By Amiea Eleban
Marijuana is illegal in Germany, much like other countries. It is considered an Appendix drug;
3 drug ( which neither too dangerous to market or prescribe (equivalent to a Schedule 3 in the US), however, there is still punishment for possession or sales. It can range from a fine of $30,000 USD to two years in prison if the person is over the age of 21.
There is no law against consumption of marijuana.
In 2017, Germany’s Health Minister, Herman Grohe, passed a resolution that made marijuana medically legal, but only for those who are classified as having a serious illness. Patients must utilize all medical options before being considered for medical marijuana.
To get their medical card, patients need to:
- Meet with a physician who is licensed in medical cannabis
- Discuss their medical history with the new doctor
- The doctor must then go over all the risks of using medical marijuana with each potential MMJ patient
- Get a MMJ prescription, complete with dosage, and a list of other medications the patient can use
- Have prescription filled by a pharmacy that carries medical marijuana
The doctor will make the call on what method and when a patient can consume cannabis (this is to prevent patients from using it recreationally).
The patient goes to a pharmacy that carries medical marijuana to fill their prescription. If a patient has a valid prescription for their medical marijuana, they are protected from prosecution as long as they only have the prescribed amount (side note: for those who do not possess a medical marijuana prescription: if you only have a “small amount” you can avoid being prosecuted. This can range from 6-15 grams, depending on where you are in Germany.)
With 95,000 patients using medical marijuana in Germany, supply is a problem. Patients are having a hard time getting their prescriptions filled. Germany imports their medical marijuana from the Netherlands and Canada and they hope to have locally grown cannabis to better serve their patients in the future. Patients are not allowed to grow their own cannabis as the German Legislature hopes this will stop cannabis from going black market.
There is a lot of activism going on in Germany, but one protest was particularly unorthodox. In the town of Göttingen, a group of college students, calling themselves “the green youth,” planted 1,000 marijuana seeds around town in protesting Germany’s “restrictive drug policies”. It was meant to normalize seeing marijuana plants in everyday life, whether driving to work or taking a stroll around the park. Law enforcement saw it as an act of civil disobedience and were able to remove the plants, after green youth took pictures (and even had a photo contest on who had the best bud).
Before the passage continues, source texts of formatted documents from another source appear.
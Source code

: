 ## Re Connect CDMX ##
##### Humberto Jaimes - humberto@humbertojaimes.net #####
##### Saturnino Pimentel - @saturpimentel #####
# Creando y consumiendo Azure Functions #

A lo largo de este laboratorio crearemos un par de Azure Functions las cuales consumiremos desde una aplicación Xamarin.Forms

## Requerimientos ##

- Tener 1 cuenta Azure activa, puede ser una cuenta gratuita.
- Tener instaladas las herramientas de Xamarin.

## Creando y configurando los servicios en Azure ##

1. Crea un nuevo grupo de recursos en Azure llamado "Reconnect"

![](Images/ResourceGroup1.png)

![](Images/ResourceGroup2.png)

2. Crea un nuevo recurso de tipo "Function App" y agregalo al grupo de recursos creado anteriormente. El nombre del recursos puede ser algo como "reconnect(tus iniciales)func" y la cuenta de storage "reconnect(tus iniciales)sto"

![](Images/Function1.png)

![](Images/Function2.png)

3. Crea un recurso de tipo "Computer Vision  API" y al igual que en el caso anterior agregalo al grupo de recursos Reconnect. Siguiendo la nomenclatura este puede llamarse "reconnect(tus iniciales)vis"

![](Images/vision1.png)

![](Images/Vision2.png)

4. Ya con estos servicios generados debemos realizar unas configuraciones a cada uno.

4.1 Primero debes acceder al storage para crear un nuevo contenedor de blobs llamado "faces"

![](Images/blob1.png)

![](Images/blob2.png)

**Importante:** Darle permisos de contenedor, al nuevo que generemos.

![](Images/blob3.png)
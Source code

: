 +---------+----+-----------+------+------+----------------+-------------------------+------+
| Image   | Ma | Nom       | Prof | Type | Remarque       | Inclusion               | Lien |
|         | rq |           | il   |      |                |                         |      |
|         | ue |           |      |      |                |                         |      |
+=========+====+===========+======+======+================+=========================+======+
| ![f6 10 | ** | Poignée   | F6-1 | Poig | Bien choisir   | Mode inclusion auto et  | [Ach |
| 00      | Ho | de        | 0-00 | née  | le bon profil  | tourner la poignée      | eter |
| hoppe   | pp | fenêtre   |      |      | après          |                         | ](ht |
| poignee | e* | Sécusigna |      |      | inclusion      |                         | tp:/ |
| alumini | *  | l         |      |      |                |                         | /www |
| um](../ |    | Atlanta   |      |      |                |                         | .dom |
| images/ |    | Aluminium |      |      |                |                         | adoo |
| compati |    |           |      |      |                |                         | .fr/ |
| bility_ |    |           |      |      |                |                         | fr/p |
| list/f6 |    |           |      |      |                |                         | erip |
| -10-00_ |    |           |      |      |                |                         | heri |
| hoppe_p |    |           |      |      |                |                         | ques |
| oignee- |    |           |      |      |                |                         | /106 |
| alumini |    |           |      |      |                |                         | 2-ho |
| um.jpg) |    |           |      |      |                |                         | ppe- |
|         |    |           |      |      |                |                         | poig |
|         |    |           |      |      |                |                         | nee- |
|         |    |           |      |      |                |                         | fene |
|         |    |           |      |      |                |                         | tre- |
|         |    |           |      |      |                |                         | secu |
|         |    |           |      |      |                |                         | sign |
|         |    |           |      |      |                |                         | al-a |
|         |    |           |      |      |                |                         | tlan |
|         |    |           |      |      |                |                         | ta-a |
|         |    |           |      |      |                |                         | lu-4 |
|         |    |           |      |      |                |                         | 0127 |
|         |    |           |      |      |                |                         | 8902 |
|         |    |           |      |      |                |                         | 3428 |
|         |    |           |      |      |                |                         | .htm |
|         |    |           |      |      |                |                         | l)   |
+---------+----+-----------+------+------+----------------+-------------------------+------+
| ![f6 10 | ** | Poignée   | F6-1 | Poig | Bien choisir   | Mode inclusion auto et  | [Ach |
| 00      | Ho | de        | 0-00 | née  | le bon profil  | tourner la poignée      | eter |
No one was arrested for the incident.
Another rally through central Berlin, called the Marijuana Parade, started at the central railway station before moving to the Federal Health Ministry and then to the iconic Alexanderplatz. People carried banners with slogans stating, “My brain belongs to me,” “Cannabis is my medicine”, and “We aren’t criminals, we’re gardeners.” Organizers said, “The marijuana parade is the largest demonstration for the legalization of Cannabis as commodity, medicine, and natural stimulant in Germany.”
According to police, about 4,000 people took part in the parade with no incidents or arrests reported.
Many German people have stated that their pot laws are too strict. If activists could convince the government to see how much marijuana helps people, this could happen. For now, we will just have to wait and see. Until then I say” Kampf weiter” (Fight on!).